The first three spectral lines of H-atom in the Balmer series are given $$\lambda_1, \lambda_2, \lambda_3$$ considering the Bohr atomic model, the wave lengths of first and third spectral lines $$\left(\frac{\lambda_1}{\lambda_3}\right)$$ are related by a factor of approximately $$x \times 10^{-1}$$. The value of $$x$$, to the nearest integer, is ________.

In the Balmer series, the spectral lines correspond to transitions from higher energy levels to $$n = 2$$. The wavelength for a transition from level $$n$$ to level 2 is given by $$\frac{1}{\lambda} = R\left(\frac{1}{2^2} - \frac{1}{n^2}\right)$$, where $$R$$ is the Rydberg constant.

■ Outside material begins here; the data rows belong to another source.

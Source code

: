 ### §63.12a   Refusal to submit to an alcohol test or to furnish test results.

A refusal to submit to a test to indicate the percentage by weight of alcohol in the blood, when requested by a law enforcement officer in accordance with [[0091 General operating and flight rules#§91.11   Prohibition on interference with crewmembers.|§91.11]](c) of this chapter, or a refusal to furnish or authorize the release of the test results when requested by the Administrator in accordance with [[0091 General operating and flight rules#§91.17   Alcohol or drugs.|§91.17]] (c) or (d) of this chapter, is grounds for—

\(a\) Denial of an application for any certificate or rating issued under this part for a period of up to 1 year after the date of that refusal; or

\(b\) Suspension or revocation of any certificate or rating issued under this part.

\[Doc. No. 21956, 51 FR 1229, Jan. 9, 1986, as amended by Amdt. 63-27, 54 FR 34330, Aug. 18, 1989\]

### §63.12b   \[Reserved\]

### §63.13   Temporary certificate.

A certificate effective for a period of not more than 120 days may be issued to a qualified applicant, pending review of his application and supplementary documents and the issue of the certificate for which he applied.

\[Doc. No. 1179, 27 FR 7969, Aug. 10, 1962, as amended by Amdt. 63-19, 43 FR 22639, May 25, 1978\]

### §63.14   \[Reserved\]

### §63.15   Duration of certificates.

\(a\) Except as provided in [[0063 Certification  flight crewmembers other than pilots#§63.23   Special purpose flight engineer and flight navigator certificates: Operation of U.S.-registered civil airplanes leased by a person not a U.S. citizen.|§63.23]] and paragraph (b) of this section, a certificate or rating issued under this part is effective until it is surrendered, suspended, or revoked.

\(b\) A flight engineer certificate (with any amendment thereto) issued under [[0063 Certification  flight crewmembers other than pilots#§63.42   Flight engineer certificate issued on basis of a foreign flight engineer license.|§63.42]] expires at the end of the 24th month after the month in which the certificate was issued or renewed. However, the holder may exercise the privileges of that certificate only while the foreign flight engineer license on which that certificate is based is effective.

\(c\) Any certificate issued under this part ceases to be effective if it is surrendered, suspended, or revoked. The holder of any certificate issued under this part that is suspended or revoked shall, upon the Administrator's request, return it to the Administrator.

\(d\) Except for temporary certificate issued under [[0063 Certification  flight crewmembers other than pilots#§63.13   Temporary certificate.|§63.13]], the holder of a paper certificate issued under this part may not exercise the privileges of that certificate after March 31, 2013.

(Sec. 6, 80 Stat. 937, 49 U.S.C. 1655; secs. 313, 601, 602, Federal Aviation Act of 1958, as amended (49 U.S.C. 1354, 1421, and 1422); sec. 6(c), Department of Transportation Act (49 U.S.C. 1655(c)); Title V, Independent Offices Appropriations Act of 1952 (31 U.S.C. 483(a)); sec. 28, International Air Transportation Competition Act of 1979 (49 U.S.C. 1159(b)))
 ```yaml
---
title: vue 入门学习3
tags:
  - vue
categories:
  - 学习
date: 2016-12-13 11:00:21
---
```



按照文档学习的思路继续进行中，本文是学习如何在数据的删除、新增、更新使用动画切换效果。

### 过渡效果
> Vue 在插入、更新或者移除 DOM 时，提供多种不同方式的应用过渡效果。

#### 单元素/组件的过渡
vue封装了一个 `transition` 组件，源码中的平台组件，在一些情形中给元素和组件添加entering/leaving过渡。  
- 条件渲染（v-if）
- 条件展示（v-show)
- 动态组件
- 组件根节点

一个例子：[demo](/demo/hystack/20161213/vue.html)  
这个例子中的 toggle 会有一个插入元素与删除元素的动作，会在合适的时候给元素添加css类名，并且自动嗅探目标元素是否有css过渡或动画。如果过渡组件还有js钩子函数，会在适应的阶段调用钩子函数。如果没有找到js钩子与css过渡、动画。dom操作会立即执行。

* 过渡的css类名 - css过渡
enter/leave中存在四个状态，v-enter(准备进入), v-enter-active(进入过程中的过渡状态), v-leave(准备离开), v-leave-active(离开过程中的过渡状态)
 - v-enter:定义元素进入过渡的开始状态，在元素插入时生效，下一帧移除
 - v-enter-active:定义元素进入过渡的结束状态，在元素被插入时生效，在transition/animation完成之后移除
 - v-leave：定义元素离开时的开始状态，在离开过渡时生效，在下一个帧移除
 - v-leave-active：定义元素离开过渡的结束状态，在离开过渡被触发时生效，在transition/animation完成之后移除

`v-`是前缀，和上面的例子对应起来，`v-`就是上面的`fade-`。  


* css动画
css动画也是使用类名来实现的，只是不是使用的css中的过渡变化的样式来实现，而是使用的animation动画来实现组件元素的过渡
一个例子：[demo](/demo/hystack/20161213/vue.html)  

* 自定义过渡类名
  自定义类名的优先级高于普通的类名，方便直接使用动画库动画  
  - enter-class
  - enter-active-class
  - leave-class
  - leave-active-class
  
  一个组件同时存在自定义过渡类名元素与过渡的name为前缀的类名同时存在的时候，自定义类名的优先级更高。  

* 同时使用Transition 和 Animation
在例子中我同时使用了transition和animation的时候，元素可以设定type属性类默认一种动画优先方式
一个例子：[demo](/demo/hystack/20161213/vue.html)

For the first spectral line ($$\lambda_1$$), the transition is from $$n = 3$$ to $$n = 2$$: $$\frac{1}{\lambda_1} = R\left(\frac{1}{4} - \frac{1}{9}\right) = R \cdot \frac{5}{36}$$.

For the third spectral line ($$\lambda_3$$), the transition is from $$n = 5$$ to $$n = 2$$: $$\frac{1}{\lambda_3} = R\left(\frac{1}{4} - \frac{1}{25}\right) = R \cdot \frac{21}{100}$$.

Taking the ratio, $$\frac{\lambda_1}{\lambda_3} = \frac{21/100}{5/36} = \frac{21 \times 36}{100 \times 5} = \frac{756}{500} = 1.512$$.

This can be written as approximately $$15.12 \times 10^{-1}$$, so $$x \approx 15$$ to the nearest integer.